Overall, the scientific literature on pubic lice and body hair removal trends is thin. Pubic lice are often overlooked in sexual health studies because they do not transmit disease, and patients may shy away from clinics, preferring to self-treat.
Lice are not the only danger that pubic hair can present to the genitals. One case report published in December 2011 described a 12-year-old girl’s trip to the hospital after experiencing pain and swelling of the vagina. Doctors found a “tourniquet” of pubic hair cutting off blood to the girl’s labia minora. After surgeons removed the hair, the swelling and pain subsided.
But removing pubic hair has its risks, too.
“Pubic hair removal naturally irritates and inflames the hair follicles left behind, leaving microscopic open wounds,” Washington state physician Emily Gibson wrote in an April 2011 blog post. “When that irritation is combined with the warm moist environment of the genitals, it becomes a happy culture media for some of the nastiest of bacterial pathogens.”
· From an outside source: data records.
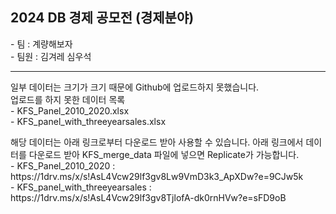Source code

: ## 2024 DB 경제 공모전 (경제분야)<br>
<p>- 팀 : 계량해보자<br>
- 팀원 : 김겨레 심우석</p>

------
<p>일부 데이터는 크기가 크기 때문에 Github에 업로드하지 못했습니다.<br>
업로드를 하지 못한 데이터 목록<br>
- KFS_Panel_2010_2020.xlsx<br>
- KFS_panel_with_threeyearsales.xlsx</p>

<p>해당 데이터는 아래 링크로부터 다운로드 받아 사용할 수 있습니다. 아래 링크에서 데이터를 다운로드 받아 KFS_merge_data 파일에 넣으면 Replicate가 가능합니다.<br>
- KFS_Panel_2010_2020 : https://1drv.ms/x/s!AsL4Vcw29lf3gv8Lw9VmD3k3_ApXDw?e=9CJw5k<br>
- KFS_panel_with_threeyearsales : https://1drv.ms/x/s!AsL4Vcw29lf3gv8TjlofA-dk0rnHVw?e=sFD9oB</p>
One particularly nasty case reported by Australian doctors in 2007 concerned a 20-year-old woman who went to the emergency room two weeks after receiving a full Brazilian bikini wax. Further examination showed that the bikini wax may have led to a serious bacterial infection and hepatitis. Six months after being discharged from the hospital, the patient returned to the hospital with a recurrence of herpes and bacterial infection after she attempted to shave her pubic hair herself.
Antibiotics took care of the problem, and “despite her traumatic experiences, the patient was keen to undertake further removal of pubic hair,” the doctors said.